WHAT IS BEING ASKED
I would like every line of the records below that contains the word "project" copied.

==== DATASET EXTRACT

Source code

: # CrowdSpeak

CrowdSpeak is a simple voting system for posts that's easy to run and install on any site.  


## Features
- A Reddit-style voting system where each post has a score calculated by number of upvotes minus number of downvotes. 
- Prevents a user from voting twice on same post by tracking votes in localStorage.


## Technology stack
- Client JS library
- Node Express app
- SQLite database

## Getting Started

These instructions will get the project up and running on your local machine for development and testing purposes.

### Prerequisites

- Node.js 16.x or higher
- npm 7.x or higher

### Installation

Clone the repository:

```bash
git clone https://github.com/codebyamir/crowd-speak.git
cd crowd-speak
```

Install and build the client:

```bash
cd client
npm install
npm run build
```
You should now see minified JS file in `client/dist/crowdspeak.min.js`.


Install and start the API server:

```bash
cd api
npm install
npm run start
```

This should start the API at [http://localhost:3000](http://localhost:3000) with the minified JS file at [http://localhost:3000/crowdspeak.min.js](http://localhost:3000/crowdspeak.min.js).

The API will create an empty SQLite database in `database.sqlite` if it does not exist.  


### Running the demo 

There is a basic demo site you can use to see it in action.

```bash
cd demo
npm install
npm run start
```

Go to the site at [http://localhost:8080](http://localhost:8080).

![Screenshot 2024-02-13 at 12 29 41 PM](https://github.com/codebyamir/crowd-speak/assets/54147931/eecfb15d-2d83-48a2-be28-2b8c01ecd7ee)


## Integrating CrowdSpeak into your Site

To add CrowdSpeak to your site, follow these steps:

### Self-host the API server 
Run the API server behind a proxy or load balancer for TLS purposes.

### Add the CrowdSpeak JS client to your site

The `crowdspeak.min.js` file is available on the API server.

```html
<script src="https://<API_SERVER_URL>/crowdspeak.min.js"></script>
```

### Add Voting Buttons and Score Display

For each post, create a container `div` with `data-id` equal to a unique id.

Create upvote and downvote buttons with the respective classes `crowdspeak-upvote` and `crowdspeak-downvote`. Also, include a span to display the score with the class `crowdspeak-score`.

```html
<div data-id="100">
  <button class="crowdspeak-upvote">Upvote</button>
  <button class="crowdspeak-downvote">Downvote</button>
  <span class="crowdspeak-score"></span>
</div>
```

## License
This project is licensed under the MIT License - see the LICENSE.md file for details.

========

EXERCISE RESPONSE
These instructions will get the project up and running on your local machine for development and testing purposes.
This project is licensed under the MIT License - see the LICENSE.md file for details.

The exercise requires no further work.